■ **Problem description**: Pick out all lines of the entries that include the word "void" and copy them.

*** Supplied information Section Begins ***

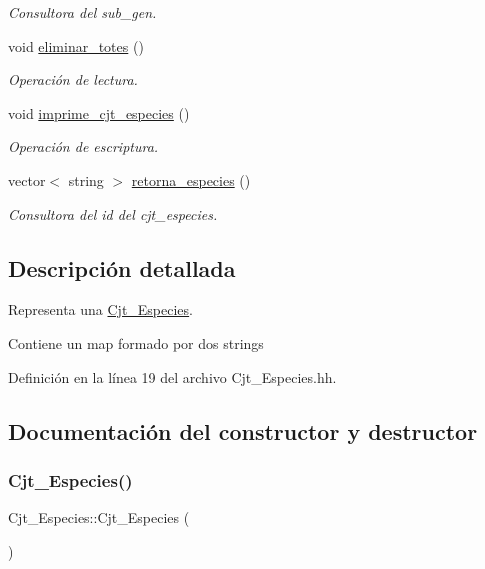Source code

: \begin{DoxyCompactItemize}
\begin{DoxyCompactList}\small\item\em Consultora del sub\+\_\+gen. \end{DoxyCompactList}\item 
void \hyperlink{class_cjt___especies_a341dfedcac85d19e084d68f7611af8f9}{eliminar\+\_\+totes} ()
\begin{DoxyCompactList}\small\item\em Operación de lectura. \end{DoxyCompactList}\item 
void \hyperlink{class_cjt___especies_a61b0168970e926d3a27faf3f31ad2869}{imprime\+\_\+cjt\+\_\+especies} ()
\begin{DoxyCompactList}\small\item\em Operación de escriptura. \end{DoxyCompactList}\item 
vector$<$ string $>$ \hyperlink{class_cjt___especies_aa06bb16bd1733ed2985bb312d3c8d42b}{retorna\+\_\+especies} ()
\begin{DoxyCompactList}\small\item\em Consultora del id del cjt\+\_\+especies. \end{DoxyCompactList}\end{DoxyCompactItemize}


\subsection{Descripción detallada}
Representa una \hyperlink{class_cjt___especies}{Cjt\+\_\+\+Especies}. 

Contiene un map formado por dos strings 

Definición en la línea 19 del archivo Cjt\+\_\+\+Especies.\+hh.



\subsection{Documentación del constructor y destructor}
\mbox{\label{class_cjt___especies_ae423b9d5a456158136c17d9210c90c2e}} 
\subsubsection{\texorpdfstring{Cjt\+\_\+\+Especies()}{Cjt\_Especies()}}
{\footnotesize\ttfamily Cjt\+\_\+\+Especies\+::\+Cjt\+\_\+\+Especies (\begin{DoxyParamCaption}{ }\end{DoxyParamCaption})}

*** Supplied information Section Ends ***
*** Supplied information Section Begins ***

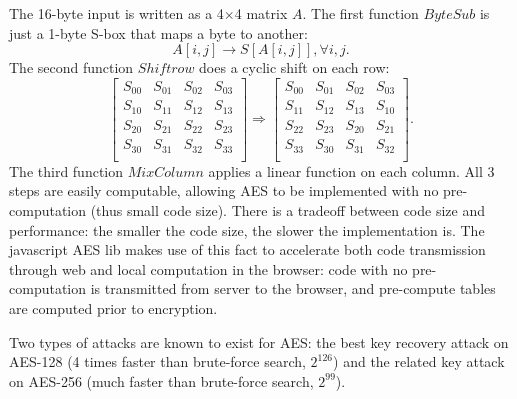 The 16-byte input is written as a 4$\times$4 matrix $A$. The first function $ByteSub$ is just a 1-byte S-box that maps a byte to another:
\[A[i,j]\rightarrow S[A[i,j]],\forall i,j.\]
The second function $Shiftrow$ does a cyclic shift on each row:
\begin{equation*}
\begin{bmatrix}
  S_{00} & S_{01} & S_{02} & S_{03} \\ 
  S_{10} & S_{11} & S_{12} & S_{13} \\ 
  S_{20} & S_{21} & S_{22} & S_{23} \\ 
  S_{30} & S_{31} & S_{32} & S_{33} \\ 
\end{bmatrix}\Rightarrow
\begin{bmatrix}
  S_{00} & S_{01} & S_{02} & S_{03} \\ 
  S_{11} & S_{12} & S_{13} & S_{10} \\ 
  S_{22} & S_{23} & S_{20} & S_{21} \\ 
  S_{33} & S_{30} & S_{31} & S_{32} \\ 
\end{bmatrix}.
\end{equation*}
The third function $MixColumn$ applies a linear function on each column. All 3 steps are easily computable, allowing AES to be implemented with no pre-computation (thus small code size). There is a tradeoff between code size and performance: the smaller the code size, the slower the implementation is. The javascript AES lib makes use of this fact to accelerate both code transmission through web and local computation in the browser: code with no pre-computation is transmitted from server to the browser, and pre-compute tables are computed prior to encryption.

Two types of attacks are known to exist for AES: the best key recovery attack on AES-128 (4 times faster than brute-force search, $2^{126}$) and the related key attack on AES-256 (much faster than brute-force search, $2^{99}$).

*** Supplied information Section Ends ***
*** Supplied information Section Begins ***

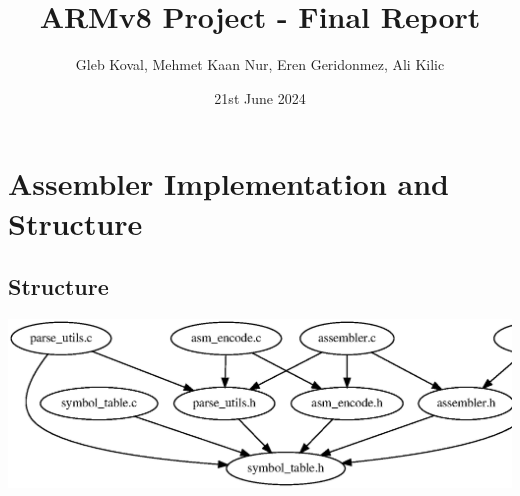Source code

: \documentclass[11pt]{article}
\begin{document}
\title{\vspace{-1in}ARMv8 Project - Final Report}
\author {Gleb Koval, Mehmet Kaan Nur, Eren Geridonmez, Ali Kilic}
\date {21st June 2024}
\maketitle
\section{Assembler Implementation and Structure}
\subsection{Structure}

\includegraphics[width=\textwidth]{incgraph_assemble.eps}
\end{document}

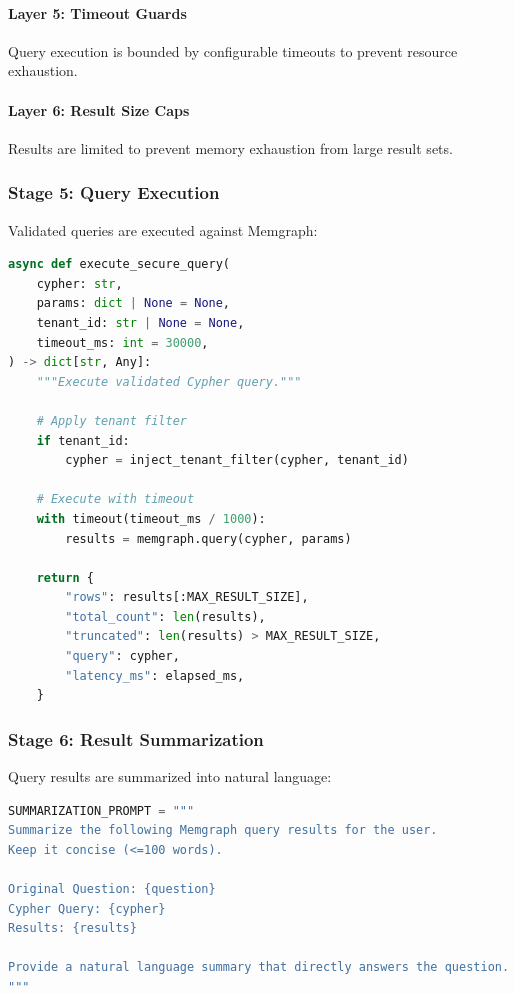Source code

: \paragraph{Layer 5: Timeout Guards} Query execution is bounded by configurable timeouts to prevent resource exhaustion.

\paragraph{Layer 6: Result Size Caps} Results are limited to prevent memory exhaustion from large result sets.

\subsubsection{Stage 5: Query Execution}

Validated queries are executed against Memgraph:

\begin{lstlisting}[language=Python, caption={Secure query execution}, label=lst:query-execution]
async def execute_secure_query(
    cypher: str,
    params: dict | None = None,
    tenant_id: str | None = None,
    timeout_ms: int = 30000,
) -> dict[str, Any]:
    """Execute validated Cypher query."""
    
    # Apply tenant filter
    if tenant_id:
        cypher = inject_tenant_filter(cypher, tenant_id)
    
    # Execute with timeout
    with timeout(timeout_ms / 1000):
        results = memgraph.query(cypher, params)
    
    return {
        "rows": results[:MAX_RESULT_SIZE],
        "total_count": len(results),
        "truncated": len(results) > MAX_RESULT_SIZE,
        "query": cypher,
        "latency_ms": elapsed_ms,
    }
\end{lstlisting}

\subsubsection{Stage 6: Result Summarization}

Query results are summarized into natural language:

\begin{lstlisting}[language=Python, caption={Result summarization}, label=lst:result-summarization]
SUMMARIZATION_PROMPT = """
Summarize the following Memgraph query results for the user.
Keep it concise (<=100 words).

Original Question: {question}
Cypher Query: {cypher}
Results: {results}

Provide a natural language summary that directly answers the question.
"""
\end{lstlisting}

*** Supplied information Section Ends ***

■ **Solution to this problem**:
void \hyperlink{class_cjt___especies_a341dfedcac85d19e084d68f7611af8f9}{eliminar\+\_\+totes} ()
void \hyperlink{class_cjt___especies_a61b0168970e926d3a27faf3f31ad2869}{imprime\+\_\+cjt\+\_\+especies} ()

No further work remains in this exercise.